■ YOUR ASSIGNMENT ■
Instruction for the entries that follow: retype exactly the lines from the line with "## Dataset Description" to the line with "Utilizing a meticulously", both included, and omit all others.

■ RECORDS SHOWN ■
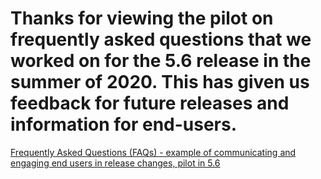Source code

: # Thanks for viewing the pilot on frequently asked questions that we worked on for the 5.6 release in the summer of 2020. This has given us feedback for future releases and information for end-users. 

[Frequently Asked Questions (FAQs) - example of communicating and engaging end users in release changes, pilot in 5.6](https://github.com/wpmarketingteam/WP5.6Marcomms)
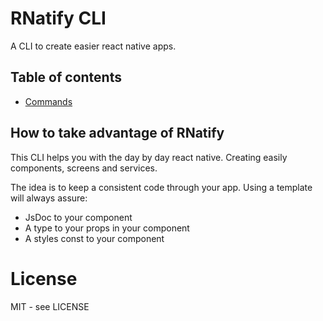 # RNatify CLI

A CLI to create easier react native apps.

## Table of contents
- [Commands](./docs/commands.md)

## How to take advantage of RNatify

This CLI helps you with the day by day react native. Creating easily components, screens and services.

The idea is to keep a consistent code through your app. Using a template will always assure:
- JsDoc to your component
- A type to your props in your component
- A styles const to your component

# License
MIT - see LICENSE

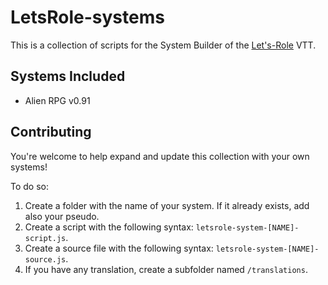 # LetsRole-systems

This is a collection of scripts for the System Builder of the [Let's-Role](https://www.lets-role.com) VTT.

## Systems Included

- Alien RPG v0.91

## Contributing

You're welcome to help expand and update this collection with your own systems!

To do so:
1. Create a folder with the name of your system. If it already exists, add also your pseudo.
2. Create a script with the following syntax: `letsrole-system-[NAME]-script.js`.
3. Create a source file with the following syntax: `letsrole-system-[NAME]-source.js`.
4. If you have any translation, create a subfolder named `/translations`.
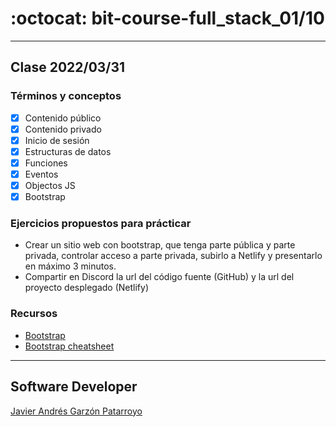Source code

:# :octocat: bit-course-full_stack_01/10
- - -
## Clase 2022/03/31
### Términos y conceptos
* [x] Contenido público
* [x] Contenido privado
* [x] Inicio de sesión
* [x] Estructuras de datos
* [x] Funciones
* [x] Eventos
* [x] Objectos JS
* [x] Bootstrap
### Ejercicios propuestos para prácticar
* Crear un sitio web con bootstrap, que tenga parte pública y parte privada, controlar acceso a parte privada, subirlo a Netlify y presentarlo en máximo 3 minutos.
* Compartir en Discord la url del código fuente (GitHub) y la url del proyecto desplegado (Netlify)
### Recursos
* [Bootstrap](https://getbootstrap.com/)
* [Bootstrap cheatsheet](https://bootstrap-cheatsheet.themeselection.com/#form-select)
- - -
## Software Developer
[Javier Andrés Garzón Patarroyo](https://javierandresgp.com)
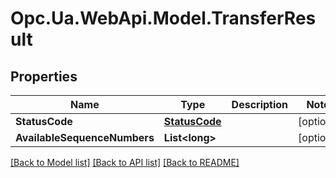 # Opc.Ua.WebApi.Model.TransferResult

## Properties

Name | Type | Description | Notes
------------ | ------------- | ------------- | -------------
**StatusCode** | [**StatusCode**](StatusCode.md) |  | [optional] 
**AvailableSequenceNumbers** | **List&lt;long&gt;** |  | [optional] 

[[Back to Model list]](../README.md#documentation-for-models) [[Back to API list]](../README.md#documentation-for-api-endpoints) [[Back to README]](../README.md)

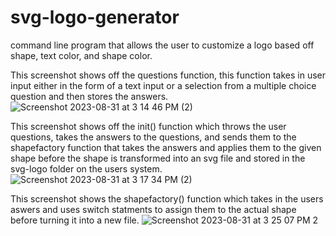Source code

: # svg-logo-generator
command line program that allows the user to customize a logo based off shape, text color, and shape color. 


This screenshot shows off the questions function, this function takes in user input either in the form of a text input or a selection from a multiple choice question and then stores the answers. 
![Screenshot 2023-08-31 at 3 14 46 PM (2)](https://github.com/NotADullJack/svg-logo-generator/assets/135572463/24d4900e-e1a1-46bd-bff1-10f2b1ab0132)



This screenshot shows off the init() function which throws the user questions, takes the answers to the questions, and sends them to the shapefactory function that takes the answers and applies them to the given shape before the shape is transformed into an svg file and stored in the svg-logo folder on the users system.
![Screenshot 2023-08-31 at 3 17 34 PM (2)](https://github.com/NotADullJack/svg-logo-generator/assets/135572463/47ebf86d-0bea-4b46-b4f0-82c93f05d9dc)


This screenshot shows the shapefactory() function which takes in the users aswers and uses switch statments to assign them to the actual shape before turning it into a new file.
![Screenshot 2023-08-31 at 3 25 07 PM 2](https://github.com/NotADullJack/svg-logo-generator/assets/135572463/b29da3c3-bd6c-4f9d-93a3-8b8b0f5e11bd)
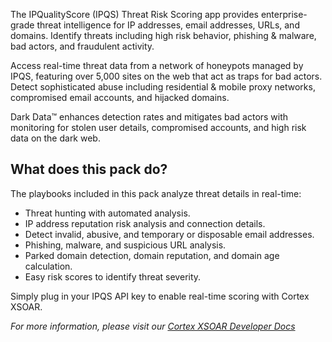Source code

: The IPQualityScore (IPQS) Threat Risk Scoring app provides enterprise-grade threat intelligence for IP addresses, email addresses, URLs, and domains. Identify threats including high risk behavior, phishing & malware, bad actors, and fraudulent activity.

Access real-time threat data from a network of honeypots managed by IPQS, featuring over 5,000 sites on the web that act as traps for bad actors. Detect sophisticated abuse including residential & mobile proxy networks, compromised email accounts, and hijacked domains.

Dark Data™ enhances detection rates and mitigates bad actors with monitoring for stolen user details, compromised accounts, and high risk data on the dark web.

## What does this pack do?

The playbooks included in this pack analyze threat details in real-time:

- Threat hunting with automated analysis.
- IP address reputation risk analysis and connection details.
- Detect invalid, abusive, and temporary or disposable email addresses.
- Phishing, malware, and suspicious URL analysis.
- Parked domain detection, domain reputation, and domain age calculation.
- Easy risk scores to identify threat severity.

Simply plug in your IPQS API key to enable real-time scoring with Cortex XSOAR.

_For more information, please visit our [Cortex XSOAR Developer Docs](https://www.ipqualityscore.com/create-account/cortex)_
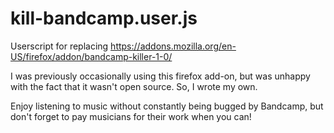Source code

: # kill-bandcamp.user.js
Userscript for replacing https://addons.mozilla.org/en-US/firefox/addon/bandcamp-killer-1-0/

I was previously occasionally using this firefox add-on, but was unhappy with the fact that it wasn't open source. So, I wrote my own.

Enjoy listening to music without constantly being bugged by Bandcamp, but don't forget to pay musicians for their work when you can!
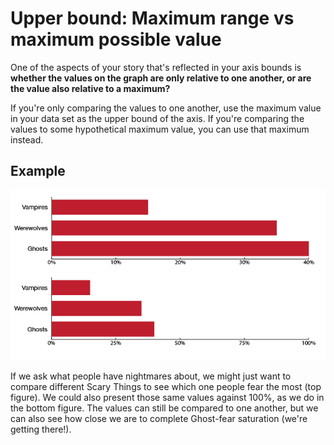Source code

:# Upper bound: Maximum range vs maximum possible value

One of the aspects of your story that's reflected in your axis bounds is **whether the values on the graph are only relative to one another, or are the value also relative to a maximum?**

If you're only comparing the values to one another, use the maximum value in your data set as the upper bound of the axis. If you're comparing the values to some hypothetical maximum value, you can use that maximum instead.

## Example

![](assets/ai-max.png)

If we ask what people have nightmares about, we might just want to compare different Scary Things to see which one people fear the most (top figure). We could also present those same values against 100%, as we do in the bottom figure. The values can still be compared to one another, but we can also see how close we are to complete Ghost-fear saturation (we're getting there!).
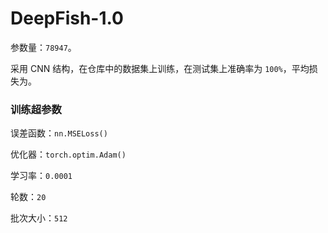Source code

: # DeepFish-1.0

参数量：`78947`。

采用 CNN 结构，在仓库中的数据集上训练，在测试集上准确率为 `100%`，平均损失为。

### 训练超参数

误差函数：`nn.MSELoss()`

优化器：`torch.optim.Adam()`

学习率：`0.0001`

轮数：`20`

批次大小：`512`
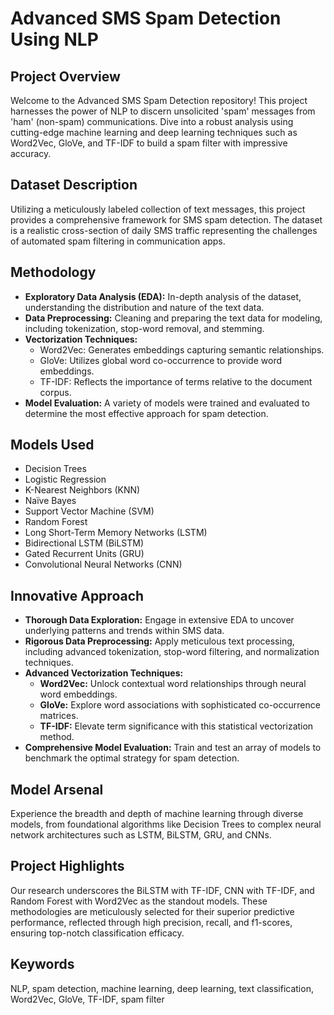 # Advanced SMS Spam Detection Using NLP

## Project Overview
Welcome to the Advanced SMS Spam Detection repository! This project harnesses the power of NLP to discern unsolicited 'spam' messages from 'ham' (non-spam) communications. Dive into a robust analysis using cutting-edge machine learning and deep learning techniques such as Word2Vec, GloVe, and TF-IDF to build a spam filter with impressive accuracy.

## Dataset Description
Utilizing a meticulously labeled collection of text messages, this project provides a comprehensive framework for SMS spam detection. The dataset is a realistic cross-section of daily SMS traffic representing the challenges of automated spam filtering in communication apps.

## Methodology
- **Exploratory Data Analysis (EDA):** In-depth analysis of the dataset, understanding the distribution and nature of the text data.
- **Data Preprocessing:** Cleaning and preparing the text data for modeling, including tokenization, stop-word removal, and stemming.
- **Vectorization Techniques:**
  - Word2Vec: Generates embeddings capturing semantic relationships.
  - GloVe: Utilizes global word co-occurrence to provide word embeddings.
  - TF-IDF: Reflects the importance of terms relative to the document corpus.
- **Model Evaluation:** A variety of models were trained and evaluated to determine the most effective approach for spam detection.

## Models Used
- Decision Trees
- Logistic Regression
- K-Nearest Neighbors (KNN)
- Naïve Bayes
- Support Vector Machine (SVM)
- Random Forest
- Long Short-Term Memory Networks (LSTM)
- Bidirectional LSTM (BiLSTM)
- Gated Recurrent Units (GRU)
- Convolutional Neural Networks (CNN)

## Innovative Approach
- **Thorough Data Exploration:** Engage in extensive EDA to uncover underlying patterns and trends within SMS data.
- **Rigorous Data Preprocessing:** Apply meticulous text processing, including advanced tokenization, stop-word filtering, and normalization techniques.
- **Advanced Vectorization Techniques:**
  - **Word2Vec:** Unlock contextual word relationships through neural word embeddings.
  - **GloVe:** Explore word associations with sophisticated co-occurrence matrices.
  - **TF-IDF:** Elevate term significance with this statistical vectorization method.
- **Comprehensive Model Evaluation:** Train and test an array of models to benchmark the optimal strategy for spam detection.

## Model Arsenal
Experience the breadth and depth of machine learning through diverse models, from foundational algorithms like Decision Trees to complex neural network architectures such as LSTM, BiLSTM, GRU, and CNNs.

## Project Highlights
Our research underscores the BiLSTM with TF-IDF, CNN with TF-IDF, and Random Forest with Word2Vec as the standout models. These methodologies are meticulously selected for their superior predictive performance, reflected through high precision, recall, and f1-scores, ensuring top-notch classification efficacy.

## Keywords
NLP, spam detection, machine learning, deep learning, text classification, Word2Vec, GloVe, TF-IDF, spam filter

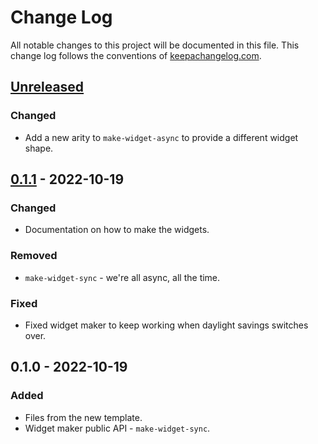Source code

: # Change Log
All notable changes to this project will be documented in this file. This change log follows the conventions of [keepachangelog.com](http://keepachangelog.com/).

## [Unreleased]
### Changed
- Add a new arity to `make-widget-async` to provide a different widget shape.

## [0.1.1] - 2022-10-19
### Changed
- Documentation on how to make the widgets.

### Removed
- `make-widget-sync` - we're all async, all the time.

### Fixed
- Fixed widget maker to keep working when daylight savings switches over.

## 0.1.0 - 2022-10-19
### Added
- Files from the new template.
- Widget maker public API - `make-widget-sync`.

[Unreleased]: https://sourcehost.site/your-name/clojure-helloworld/compare/0.1.1...HEAD
[0.1.1]: https://sourcehost.site/your-name/clojure-helloworld/compare/0.1.0...0.1.1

■ RESULT BELOW ■
## Dataset Description
Utilizing a meticulously labeled collection of text messages, this project provides a comprehensive framework for SMS spam detection. The dataset is a realistic cross-section of daily SMS traffic representing the challenges of automated spam filtering in communication apps.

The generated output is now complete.